## ABOUT THIS EXERCISE
Answer with one number: the count of lines in this material that hold the word "Built".

## MATERIAL TO PROCESS
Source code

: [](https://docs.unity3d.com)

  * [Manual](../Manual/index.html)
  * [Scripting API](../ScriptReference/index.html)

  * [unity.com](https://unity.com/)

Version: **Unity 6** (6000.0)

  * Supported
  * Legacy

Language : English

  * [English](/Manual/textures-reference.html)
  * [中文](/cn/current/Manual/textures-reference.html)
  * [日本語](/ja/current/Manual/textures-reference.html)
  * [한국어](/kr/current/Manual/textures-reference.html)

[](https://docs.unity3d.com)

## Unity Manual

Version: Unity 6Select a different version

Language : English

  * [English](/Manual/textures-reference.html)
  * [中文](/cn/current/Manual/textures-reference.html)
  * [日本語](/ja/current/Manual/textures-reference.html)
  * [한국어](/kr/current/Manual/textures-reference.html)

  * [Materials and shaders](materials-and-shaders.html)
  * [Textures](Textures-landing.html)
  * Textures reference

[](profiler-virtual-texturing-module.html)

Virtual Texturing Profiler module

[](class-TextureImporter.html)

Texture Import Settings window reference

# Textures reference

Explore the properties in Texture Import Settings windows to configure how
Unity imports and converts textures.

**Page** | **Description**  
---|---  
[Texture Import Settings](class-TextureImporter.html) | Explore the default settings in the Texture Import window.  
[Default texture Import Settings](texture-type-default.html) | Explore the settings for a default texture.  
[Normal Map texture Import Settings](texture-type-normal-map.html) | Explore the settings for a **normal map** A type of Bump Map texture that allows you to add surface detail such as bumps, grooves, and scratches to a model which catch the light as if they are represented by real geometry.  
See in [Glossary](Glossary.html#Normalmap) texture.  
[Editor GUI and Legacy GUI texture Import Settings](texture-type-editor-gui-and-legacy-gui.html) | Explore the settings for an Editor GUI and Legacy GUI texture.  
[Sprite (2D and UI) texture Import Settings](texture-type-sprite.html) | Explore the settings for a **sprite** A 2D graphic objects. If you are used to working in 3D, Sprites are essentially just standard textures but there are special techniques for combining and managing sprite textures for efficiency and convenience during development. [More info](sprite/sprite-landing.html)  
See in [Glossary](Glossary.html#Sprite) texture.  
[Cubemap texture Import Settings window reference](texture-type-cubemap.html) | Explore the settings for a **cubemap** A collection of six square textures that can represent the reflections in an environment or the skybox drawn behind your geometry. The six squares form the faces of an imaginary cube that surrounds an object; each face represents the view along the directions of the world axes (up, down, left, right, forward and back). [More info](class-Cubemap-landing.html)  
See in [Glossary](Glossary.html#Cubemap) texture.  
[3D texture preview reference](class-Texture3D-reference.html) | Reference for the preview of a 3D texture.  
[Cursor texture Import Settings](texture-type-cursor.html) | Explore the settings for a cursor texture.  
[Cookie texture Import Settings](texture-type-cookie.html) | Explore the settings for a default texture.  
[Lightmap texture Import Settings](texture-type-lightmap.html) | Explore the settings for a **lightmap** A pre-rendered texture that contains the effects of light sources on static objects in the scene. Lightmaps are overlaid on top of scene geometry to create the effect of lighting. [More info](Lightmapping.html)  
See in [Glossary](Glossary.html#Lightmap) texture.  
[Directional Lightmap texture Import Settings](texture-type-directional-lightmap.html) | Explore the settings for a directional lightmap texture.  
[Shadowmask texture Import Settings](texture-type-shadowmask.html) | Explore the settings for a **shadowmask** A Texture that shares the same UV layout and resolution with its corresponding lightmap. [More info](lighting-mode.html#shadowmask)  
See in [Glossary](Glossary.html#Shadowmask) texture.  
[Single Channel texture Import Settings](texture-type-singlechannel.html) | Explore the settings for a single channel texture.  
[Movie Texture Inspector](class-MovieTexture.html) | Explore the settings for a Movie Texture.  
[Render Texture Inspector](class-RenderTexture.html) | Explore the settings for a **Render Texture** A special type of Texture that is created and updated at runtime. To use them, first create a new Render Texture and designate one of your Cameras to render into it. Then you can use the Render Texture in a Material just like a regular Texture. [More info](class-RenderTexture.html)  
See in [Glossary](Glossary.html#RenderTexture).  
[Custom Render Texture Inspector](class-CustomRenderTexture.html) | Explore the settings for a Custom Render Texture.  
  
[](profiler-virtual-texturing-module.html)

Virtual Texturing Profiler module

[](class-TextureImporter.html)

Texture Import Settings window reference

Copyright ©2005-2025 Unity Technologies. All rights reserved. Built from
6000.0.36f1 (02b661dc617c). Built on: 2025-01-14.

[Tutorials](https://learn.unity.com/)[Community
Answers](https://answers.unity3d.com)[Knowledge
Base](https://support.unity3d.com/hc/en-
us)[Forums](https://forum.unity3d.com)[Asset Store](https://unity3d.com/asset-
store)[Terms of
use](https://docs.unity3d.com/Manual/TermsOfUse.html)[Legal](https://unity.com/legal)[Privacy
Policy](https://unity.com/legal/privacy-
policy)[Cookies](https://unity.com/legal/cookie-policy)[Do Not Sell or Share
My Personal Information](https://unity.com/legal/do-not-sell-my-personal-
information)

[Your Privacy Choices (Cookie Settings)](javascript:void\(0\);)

## RESPONSE TO THIS TASK
2